Dans une seconde, il se fracasserait le crâne sur le bitume.
« Je ne veux pas crever comme ça… »
Il s’attendait à ressentir sa cervelle exploser et s’éparpiller sur le bitume, quand il décolla soudain dans les airs, gravissant plusieurs étages du gratte-ciel.
« Oh, putain !!! »
Une envie de hurler son soulagement fit exploser quelques vaisseaux dans son cerveau.
« Le coup de Macao, l’enfoiré m’a fait le coup de Macao ! »
Tandis qu’il voyait défiler la paroi de l’immeuble et qu’il fonçait vers le sommet comme une fusée de feu d’artifice, il se mit à pleurer, remerciant le ciel de l’épargner.
Après environ 90 mètres d’ascension, il redescendit à nouveau et décida de savourer sa joie.
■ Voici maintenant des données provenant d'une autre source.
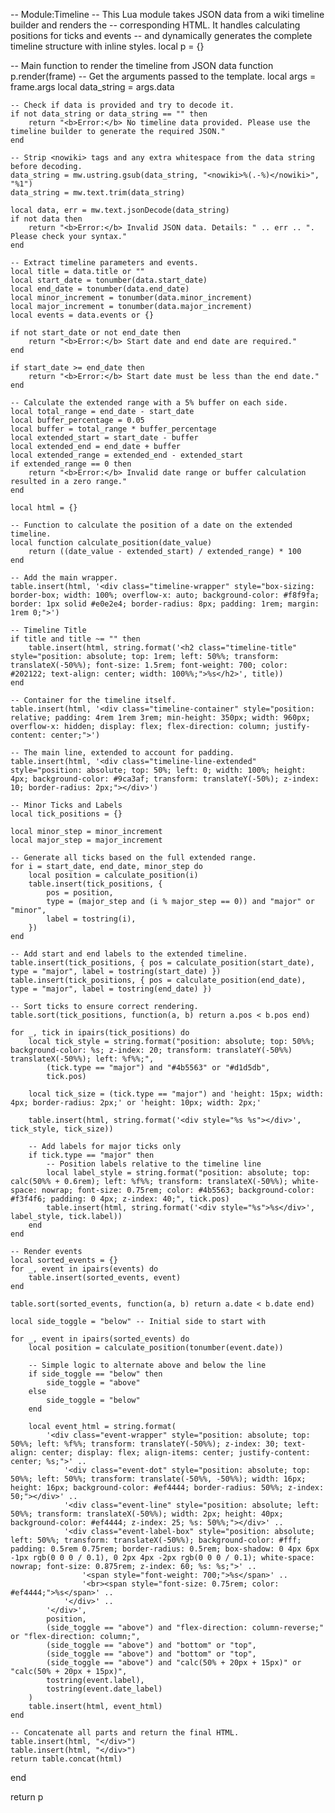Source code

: -- Module:Timeline
-- This Lua module takes JSON data from a wiki timeline builder and renders the
-- corresponding HTML. It handles calculating positions for ticks and events
-- and dynamically generates the complete timeline structure with inline styles.
local p = {}

-- Main function to render the timeline from JSON data
function p.render(frame)
    -- Get the arguments passed to the template.
    local args = frame.args
    local data_string = args.data

    -- Check if data is provided and try to decode it.
    if not data_string or data_string == "" then
        return "<b>Error:</b> No timeline data provided. Please use the timeline builder to generate the required JSON."
    end

    -- Strip <nowiki> tags and any extra whitespace from the data string before decoding.
    data_string = mw.ustring.gsub(data_string, "<nowiki>%(.-%)</nowiki>", "%1")
    data_string = mw.text.trim(data_string)

    local data, err = mw.text.jsonDecode(data_string)
    if not data then
        return "<b>Error:</b> Invalid JSON data. Details: " .. err .. ". Please check your syntax."
    end

    -- Extract timeline parameters and events.
    local title = data.title or ""
    local start_date = tonumber(data.start_date)
    local end_date = tonumber(data.end_date)
    local minor_increment = tonumber(data.minor_increment)
    local major_increment = tonumber(data.major_increment)
    local events = data.events or {}

    if not start_date or not end_date then
        return "<b>Error:</b> Start date and end date are required."
    end

    if start_date >= end_date then
        return "<b>Error:</b> Start date must be less than the end date."
    end

    -- Calculate the extended range with a 5% buffer on each side.
    local total_range = end_date - start_date
    local buffer_percentage = 0.05
    local buffer = total_range * buffer_percentage
    local extended_start = start_date - buffer
    local extended_end = end_date + buffer
    local extended_range = extended_end - extended_start
    if extended_range == 0 then
        return "<b>Error:</b> Invalid date range or buffer calculation resulted in a zero range."
    end
    
    local html = {}

    -- Function to calculate the position of a date on the extended timeline.
    local function calculate_position(date_value)
        return ((date_value - extended_start) / extended_range) * 100
    end

    -- Add the main wrapper.
    table.insert(html, '<div class="timeline-wrapper" style="box-sizing: border-box; width: 100%; overflow-x: auto; background-color: #f8f9fa; border: 1px solid #e0e2e4; border-radius: 8px; padding: 1rem; margin: 1rem 0;">')

    -- Timeline Title
    if title and title ~= "" then
        table.insert(html, string.format('<h2 class="timeline-title" style="position: absolute; top: 1rem; left: 50%%; transform: translateX(-50%%); font-size: 1.5rem; font-weight: 700; color: #202122; text-align: center; width: 100%%;">%s</h2>', title))
    end

    -- Container for the timeline itself.
    table.insert(html, '<div class="timeline-container" style="position: relative; padding: 4rem 1rem 3rem; min-height: 350px; width: 960px; overflow-x: hidden; display: flex; flex-direction: column; justify-content: center;">')

    -- The main line, extended to account for padding.
    table.insert(html, '<div class="timeline-line-extended" style="position: absolute; top: 50%; left: 0; width: 100%; height: 4px; background-color: #9ca3af; transform: translateY(-50%); z-index: 10; border-radius: 2px;"></div>')

    -- Minor Ticks and Labels
    local tick_positions = {}
    
    local minor_step = minor_increment
    local major_step = major_increment
    
    -- Generate all ticks based on the full extended range.
    for i = start_date, end_date, minor_step do
        local position = calculate_position(i)
        table.insert(tick_positions, {
            pos = position,
            type = (major_step and (i % major_step == 0)) and "major" or "minor",
            label = tostring(i),
        })
    end

    -- Add start and end labels to the extended timeline.
    table.insert(tick_positions, { pos = calculate_position(start_date), type = "major", label = tostring(start_date) })
    table.insert(tick_positions, { pos = calculate_position(end_date), type = "major", label = tostring(end_date) })

    -- Sort ticks to ensure correct rendering.
    table.sort(tick_positions, function(a, b) return a.pos < b.pos end)
    
    for _, tick in ipairs(tick_positions) do
        local tick_style = string.format("position: absolute; top: 50%%; background-color: %s; z-index: 20; transform: translateY(-50%%) translateX(-50%%); left: %f%%;",
            (tick.type == "major") and "#4b5563" or "#d1d5db",
            tick.pos)

        local tick_size = (tick.type == "major") and 'height: 15px; width: 4px; border-radius: 2px;' or 'height: 10px; width: 2px;'
        
        table.insert(html, string.format('<div style="%s %s"></div>', tick_style, tick_size))
        
        -- Add labels for major ticks only
        if tick.type == "major" then
            -- Position labels relative to the timeline line
            local label_style = string.format("position: absolute; top: calc(50%% + 0.6rem); left: %f%%; transform: translateX(-50%%); white-space: nowrap; font-size: 0.75rem; color: #4b5563; background-color: #f3f4f6; padding: 0 4px; z-index: 40;", tick.pos)
            table.insert(html, string.format('<div style="%s">%s</div>', label_style, tick.label))
        end
    end

    -- Render events
    local sorted_events = {}
    for _, event in ipairs(events) do
        table.insert(sorted_events, event)
    end

    table.sort(sorted_events, function(a, b) return a.date < b.date end)

    local side_toggle = "below" -- Initial side to start with

    for _, event in ipairs(sorted_events) do
        local position = calculate_position(tonumber(event.date))
        
        -- Simple logic to alternate above and below the line
        if side_toggle == "below" then
            side_toggle = "above"
        else
            side_toggle = "below"
        end
        
        local event_html = string.format(
            '<div class="event-wrapper" style="position: absolute; top: 50%%; left: %f%%; transform: translateY(-50%%); z-index: 30; text-align: center; display: flex; align-items: center; justify-content: center; %s;">' ..
                '<div class="event-dot" style="position: absolute; top: 50%%; left: 50%%; transform: translate(-50%%, -50%%); width: 16px; height: 16px; background-color: #ef4444; border-radius: 50%%; z-index: 50;"></div>' ..
                '<div class="event-line" style="position: absolute; left: 50%%; transform: translateX(-50%%); width: 2px; height: 40px; background-color: #ef4444; z-index: 25; %s: 50%%;"></div>' ..
                '<div class="event-label-box" style="position: absolute; left: 50%%; transform: translateX(-50%%); background-color: #fff; padding: 0.5rem 0.75rem; border-radius: 0.5rem; box-shadow: 0 4px 6px -1px rgb(0 0 0 / 0.1), 0 2px 4px -2px rgb(0 0 0 / 0.1); white-space: nowrap; font-size: 0.875rem; z-index: 60; %s: %s;">' ..
                    '<span style="font-weight: 700;">%s</span>' ..
                    '<br><span style="font-size: 0.75rem; color: #ef4444;">%s</span>' ..
                '</div>' ..
            '</div>',
            position,
            (side_toggle == "above") and "flex-direction: column-reverse;" or "flex-direction: column;",
            (side_toggle == "above") and "bottom" or "top",
            (side_toggle == "above") and "bottom" or "top",
            (side_toggle == "above") and "calc(50% + 20px + 15px)" or "calc(50% + 20px + 15px)",
            tostring(event.label),
            tostring(event.date_label)
        )
        table.insert(html, event_html)
    end

    -- Concatenate all parts and return the final HTML.
    table.insert(html, "</div>")
    table.insert(html, "</div>")
    return table.concat(html)
end

return p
Il écarta les bras et redressa le cou pour observer le sol qui s’approchait à nouveau.
Au travers de ses larmes, il éclata d’un rire silencieux, fixant le trottoir à moins de 50 mètres, se préparant au deuxième retour, quand il sentit soudain une vibration sur le latex.
Quelque chose de lourd s’écrasa sur ses talons.
Et un signal d’alarme résonna dans son crâne.
« Ce truc doit peser dans les 30 kilos ! Seigneur, je vais… »
Ses pensées s’interrompirent lorsque sa tête percuta le macadam de California Street.

Résumé :

Harold Irving, un écrivain dont la vie part en lambeaux retrouve cette inscription écrite en lettres de sang sur le mur de son salon :
« Je suis venu vous dire que vous allez mourir. »
Signé : le Maestro.
Manipulé par Le Maestro qui commet des meurtres horribles, Harold Irving est obligé de mener l’enquête avec un agent du FBI, Dexter Borden, et un médecin légiste, Franny Chopman.

Avis :

Maelström porte bien son nom* : c’est un roman tourbillonnant et impétueux. Qui peut croire, après l’avoir lu, que Stéphane Marchand écrit aussi pour les enfants ? Cet auteur est machiavélique. L’intrigue est tissée façon toile d’araignée : le lecteur croira s’approcher de la vérité qu’il en sera encore loin.
Un univers entre Seven (David Fincher), Shutter Island (Martin Scorsese) et Kill Bill (Quentin Tarantino) qui aurait pour Bande Originale, un célèbre morceau de Louis Armstrong. Malström est un livre qui mériterait d’être adapté au cinéma !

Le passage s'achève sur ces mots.